What are these? Jowls? I thought the term jowls was reserved for old men who resembled bloodhounds. I’m no spring chicken, but at 46, I should be safe from jowl territory, right?
I slather a little extra age-defying cream on my jowls and call it a night. I do this every night for the next few weeks. No change. Maybe it even accentuates them a bit?
I google “jowl” to see if this is the correct term. Jowls are “the lower part of a person's or animal's cheek, especially when it is fleshy or drooping.” Maybe these pockets of skin aren’t technically jowls. They’re in jowl territory—jowl cousins, you might say—and they’re drooping because my skin is losing elasticity, like so many other parts of my body.
When did they arrive? I look at a picture of myself from last year and yep, there they were unbeknownst to me. Now, I can’t unsee them. Every time I look in the mirror, they’re waving at me, saying, “Heyyy, you’re getting older!”
I start studying them and notice that they only show up when my face is at rest. When I smile, they disappear. Most of the time, I must have Resting Jowl Face (RJF). I think of all the men over the years who’ve yelled out, “You should smile!” when walking past me on the street. I wish I could go back and shake my jowls at them now.

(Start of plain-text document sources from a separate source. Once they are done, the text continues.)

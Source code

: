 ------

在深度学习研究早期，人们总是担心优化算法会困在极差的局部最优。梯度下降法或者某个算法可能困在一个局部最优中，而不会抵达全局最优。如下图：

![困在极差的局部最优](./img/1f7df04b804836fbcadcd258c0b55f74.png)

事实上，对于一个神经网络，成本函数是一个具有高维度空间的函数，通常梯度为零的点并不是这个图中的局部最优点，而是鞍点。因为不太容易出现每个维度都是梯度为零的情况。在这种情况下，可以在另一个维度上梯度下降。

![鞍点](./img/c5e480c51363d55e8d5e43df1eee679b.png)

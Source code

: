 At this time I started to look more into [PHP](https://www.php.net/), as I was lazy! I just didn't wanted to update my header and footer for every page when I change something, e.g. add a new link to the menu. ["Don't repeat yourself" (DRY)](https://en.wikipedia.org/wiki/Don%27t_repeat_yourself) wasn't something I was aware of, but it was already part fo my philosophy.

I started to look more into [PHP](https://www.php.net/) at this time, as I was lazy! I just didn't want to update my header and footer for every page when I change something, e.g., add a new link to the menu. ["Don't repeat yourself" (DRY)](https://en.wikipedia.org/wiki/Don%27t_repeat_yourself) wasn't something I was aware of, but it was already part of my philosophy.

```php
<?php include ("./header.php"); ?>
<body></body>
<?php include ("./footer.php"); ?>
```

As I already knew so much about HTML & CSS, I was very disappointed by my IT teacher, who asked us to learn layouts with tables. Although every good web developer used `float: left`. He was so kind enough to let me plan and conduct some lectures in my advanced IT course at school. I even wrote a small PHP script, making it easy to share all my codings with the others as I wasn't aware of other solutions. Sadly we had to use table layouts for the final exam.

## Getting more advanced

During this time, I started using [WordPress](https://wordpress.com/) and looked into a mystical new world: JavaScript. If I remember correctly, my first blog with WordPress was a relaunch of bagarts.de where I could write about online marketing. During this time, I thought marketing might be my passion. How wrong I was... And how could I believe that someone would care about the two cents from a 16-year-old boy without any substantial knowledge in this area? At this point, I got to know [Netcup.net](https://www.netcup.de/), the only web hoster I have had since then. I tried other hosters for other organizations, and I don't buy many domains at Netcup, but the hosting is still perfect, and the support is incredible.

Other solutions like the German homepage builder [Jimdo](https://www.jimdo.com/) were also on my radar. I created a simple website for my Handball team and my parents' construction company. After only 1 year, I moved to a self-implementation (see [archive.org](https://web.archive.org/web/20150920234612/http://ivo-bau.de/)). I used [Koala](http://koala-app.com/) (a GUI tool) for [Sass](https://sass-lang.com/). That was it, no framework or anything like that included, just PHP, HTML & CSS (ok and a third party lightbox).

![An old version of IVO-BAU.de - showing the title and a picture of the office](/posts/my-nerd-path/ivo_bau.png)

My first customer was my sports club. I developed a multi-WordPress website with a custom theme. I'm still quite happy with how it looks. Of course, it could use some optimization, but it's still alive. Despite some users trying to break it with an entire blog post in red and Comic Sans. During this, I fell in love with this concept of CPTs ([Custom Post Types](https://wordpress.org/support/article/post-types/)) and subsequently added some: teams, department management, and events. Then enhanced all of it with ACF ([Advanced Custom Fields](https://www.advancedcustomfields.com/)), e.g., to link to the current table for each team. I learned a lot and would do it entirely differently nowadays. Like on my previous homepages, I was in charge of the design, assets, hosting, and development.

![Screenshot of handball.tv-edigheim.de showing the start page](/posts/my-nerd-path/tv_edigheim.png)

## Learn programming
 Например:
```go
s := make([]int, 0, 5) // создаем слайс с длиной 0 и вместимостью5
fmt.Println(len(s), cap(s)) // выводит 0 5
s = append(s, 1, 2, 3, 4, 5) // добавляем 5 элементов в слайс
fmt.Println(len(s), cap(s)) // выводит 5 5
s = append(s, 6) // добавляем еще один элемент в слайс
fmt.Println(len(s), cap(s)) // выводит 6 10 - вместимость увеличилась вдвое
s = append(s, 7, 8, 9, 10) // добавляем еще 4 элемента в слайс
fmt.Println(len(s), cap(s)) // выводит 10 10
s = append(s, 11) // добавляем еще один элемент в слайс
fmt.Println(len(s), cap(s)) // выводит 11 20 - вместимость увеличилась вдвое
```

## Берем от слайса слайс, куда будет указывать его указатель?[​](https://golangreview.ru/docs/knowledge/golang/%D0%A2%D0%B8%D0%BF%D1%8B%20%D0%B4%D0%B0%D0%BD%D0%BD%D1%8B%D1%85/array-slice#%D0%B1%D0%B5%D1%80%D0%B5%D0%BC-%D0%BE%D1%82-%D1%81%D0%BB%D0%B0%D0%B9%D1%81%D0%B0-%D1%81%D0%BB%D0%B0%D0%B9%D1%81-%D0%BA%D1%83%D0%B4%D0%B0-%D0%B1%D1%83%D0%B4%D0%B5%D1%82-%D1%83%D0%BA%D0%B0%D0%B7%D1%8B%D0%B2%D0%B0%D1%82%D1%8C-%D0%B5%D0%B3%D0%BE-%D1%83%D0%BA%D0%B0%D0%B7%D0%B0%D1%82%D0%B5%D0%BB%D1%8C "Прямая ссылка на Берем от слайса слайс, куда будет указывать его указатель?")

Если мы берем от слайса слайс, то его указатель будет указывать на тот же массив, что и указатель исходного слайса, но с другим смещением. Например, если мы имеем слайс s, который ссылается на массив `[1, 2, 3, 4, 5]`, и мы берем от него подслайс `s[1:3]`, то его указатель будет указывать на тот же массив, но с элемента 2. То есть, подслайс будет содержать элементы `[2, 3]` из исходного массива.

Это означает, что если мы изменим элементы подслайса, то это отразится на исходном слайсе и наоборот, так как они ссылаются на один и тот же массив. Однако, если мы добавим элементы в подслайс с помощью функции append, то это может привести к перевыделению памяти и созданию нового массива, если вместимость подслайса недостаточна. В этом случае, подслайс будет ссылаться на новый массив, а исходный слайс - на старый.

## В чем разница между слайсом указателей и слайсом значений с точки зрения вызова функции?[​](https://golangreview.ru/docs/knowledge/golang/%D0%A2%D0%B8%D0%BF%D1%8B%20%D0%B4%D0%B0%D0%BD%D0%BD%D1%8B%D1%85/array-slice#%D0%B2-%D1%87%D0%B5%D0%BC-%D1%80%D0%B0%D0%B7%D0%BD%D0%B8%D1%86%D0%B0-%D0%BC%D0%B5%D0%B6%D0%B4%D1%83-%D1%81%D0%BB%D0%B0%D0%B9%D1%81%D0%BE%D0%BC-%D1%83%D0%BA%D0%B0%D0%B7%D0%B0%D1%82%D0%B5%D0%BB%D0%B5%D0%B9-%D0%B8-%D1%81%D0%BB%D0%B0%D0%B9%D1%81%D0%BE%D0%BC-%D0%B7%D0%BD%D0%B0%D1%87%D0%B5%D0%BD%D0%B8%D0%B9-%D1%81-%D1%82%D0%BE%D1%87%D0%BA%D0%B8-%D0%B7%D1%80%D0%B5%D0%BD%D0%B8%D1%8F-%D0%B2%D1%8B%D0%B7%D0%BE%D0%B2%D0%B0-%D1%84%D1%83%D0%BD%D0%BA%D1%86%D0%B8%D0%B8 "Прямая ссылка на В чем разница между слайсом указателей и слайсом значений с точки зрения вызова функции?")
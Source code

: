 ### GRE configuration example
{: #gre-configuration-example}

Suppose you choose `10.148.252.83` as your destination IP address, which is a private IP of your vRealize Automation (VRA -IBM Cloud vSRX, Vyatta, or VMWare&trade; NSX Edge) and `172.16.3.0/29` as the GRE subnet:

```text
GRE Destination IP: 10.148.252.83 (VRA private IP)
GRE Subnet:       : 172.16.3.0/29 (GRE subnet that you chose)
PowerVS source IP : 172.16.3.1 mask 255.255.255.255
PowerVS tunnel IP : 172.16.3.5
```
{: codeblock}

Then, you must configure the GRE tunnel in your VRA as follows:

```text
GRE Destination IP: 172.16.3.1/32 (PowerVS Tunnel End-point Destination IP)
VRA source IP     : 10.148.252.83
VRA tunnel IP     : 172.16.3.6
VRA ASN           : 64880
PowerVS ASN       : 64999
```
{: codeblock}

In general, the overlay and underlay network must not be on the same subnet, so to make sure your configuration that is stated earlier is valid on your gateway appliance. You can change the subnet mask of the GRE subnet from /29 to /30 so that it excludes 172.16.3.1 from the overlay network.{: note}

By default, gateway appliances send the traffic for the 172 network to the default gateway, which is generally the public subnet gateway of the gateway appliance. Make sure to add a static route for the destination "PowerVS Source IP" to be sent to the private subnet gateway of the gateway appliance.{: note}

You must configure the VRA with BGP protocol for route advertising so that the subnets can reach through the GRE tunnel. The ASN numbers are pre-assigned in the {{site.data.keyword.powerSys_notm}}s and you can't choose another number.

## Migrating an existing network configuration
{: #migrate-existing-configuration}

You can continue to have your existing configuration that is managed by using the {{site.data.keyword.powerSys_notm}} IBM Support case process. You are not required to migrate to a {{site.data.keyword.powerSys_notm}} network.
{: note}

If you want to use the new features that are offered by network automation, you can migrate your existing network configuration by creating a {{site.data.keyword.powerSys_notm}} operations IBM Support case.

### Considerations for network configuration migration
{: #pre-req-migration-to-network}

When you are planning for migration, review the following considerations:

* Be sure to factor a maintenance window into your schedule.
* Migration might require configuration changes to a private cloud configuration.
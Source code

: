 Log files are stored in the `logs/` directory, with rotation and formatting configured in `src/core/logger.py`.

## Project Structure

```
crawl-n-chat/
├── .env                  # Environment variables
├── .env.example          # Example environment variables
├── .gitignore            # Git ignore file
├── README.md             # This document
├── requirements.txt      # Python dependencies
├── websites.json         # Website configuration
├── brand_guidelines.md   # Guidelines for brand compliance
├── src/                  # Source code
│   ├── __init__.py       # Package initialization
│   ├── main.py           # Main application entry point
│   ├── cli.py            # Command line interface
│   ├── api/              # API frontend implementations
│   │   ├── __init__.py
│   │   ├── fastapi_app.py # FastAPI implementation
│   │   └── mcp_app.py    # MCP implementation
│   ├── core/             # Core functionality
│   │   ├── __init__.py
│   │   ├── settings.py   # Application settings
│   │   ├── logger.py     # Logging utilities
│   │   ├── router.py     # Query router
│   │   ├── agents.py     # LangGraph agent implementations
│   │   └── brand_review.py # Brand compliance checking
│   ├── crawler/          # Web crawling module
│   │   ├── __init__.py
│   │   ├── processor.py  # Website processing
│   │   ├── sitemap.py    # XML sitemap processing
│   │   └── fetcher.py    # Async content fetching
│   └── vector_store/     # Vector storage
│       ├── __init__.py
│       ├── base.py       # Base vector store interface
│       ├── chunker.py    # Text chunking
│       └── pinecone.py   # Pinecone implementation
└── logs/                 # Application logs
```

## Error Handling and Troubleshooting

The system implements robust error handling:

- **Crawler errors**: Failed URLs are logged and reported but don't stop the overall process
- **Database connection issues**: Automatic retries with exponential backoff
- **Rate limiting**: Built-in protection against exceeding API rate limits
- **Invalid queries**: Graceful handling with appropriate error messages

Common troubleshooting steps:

The other morning, I was caressing my jowls with my thumb and pointer finger when a card from Beth Pickens’ new Artist Deck arrived in Ann Friedman’s newsletter:
“I’m Too Old. A classic piece of capitalist detritus! You are never too old to have the creative life you imagine or something even bigger and better. Friends, give me a world filled with old women, old queers, old sluts, and old freaks making all the art, community, and culture. Go listen to Beverly Glenn-Copeland and Yoko Ono. Read Leonora Carrington's The Hearing Trumpet. Divest from internalized ageism. We have the power to do this.”
I text my neck-pulling anti-wrinkle oil friend in all caps: “DIVEST FROM INTERNALIZED AGEISM!”
She cheers. I feel uplifted and go about my day.
But when I’m back at the mirror again later, I feel disgust over these pesky pockets of loose skin.
I think back to the word “animal” in the definition of jowl. I remember that I’m an animal and so am as vulnerable to the laws of gravity as any mortal being. And aging is a kind of gravity, isn’t it? We keep falling into a new state again and again. Until we can’t get up.
I decide not to punish myself for putting on an imperfect performance of feminine youth when I know the femininity-youth cocktail I’ve been handed my whole life is such bullshit.
Then at school pick-up later, ready to be upbeat and vital and alive despite gravity, I notice the other moms really are jowl-less. Perky and smooth-chinned. Are they a decade younger than me, or can they afford the one magical serum that dissolves jowls in an instant?
When the bell rings, I ask my kids about their days and try to be present, but I’m still thinking about my face, how it can never go back to how it was. Soon, my neck folds will be a-flapping, my skin will be a-sagging all over, and I’ll be officially invisible, even more invisible than I am now. Fading into a wrinkly, saggy oblivion.
My feminism is not so brittle that I don’t realize what I’m doing—hating myself. I decide to call these sagging skin-hills “my jewels” instead.
Maybe they aren’t precious to anyone else, but they carry the record of the life I’ve lived, which is precious to me even on the hard days. My skin carries the marks of the laughs that have surprised me. My frowns when my kids are suffering. My intense glare when I’m writing and searching for the right word. My skepticism knotting up my chin and furrowing my brow when I’m listening politely to someone I disagree with, but my face is broadcasting the truth.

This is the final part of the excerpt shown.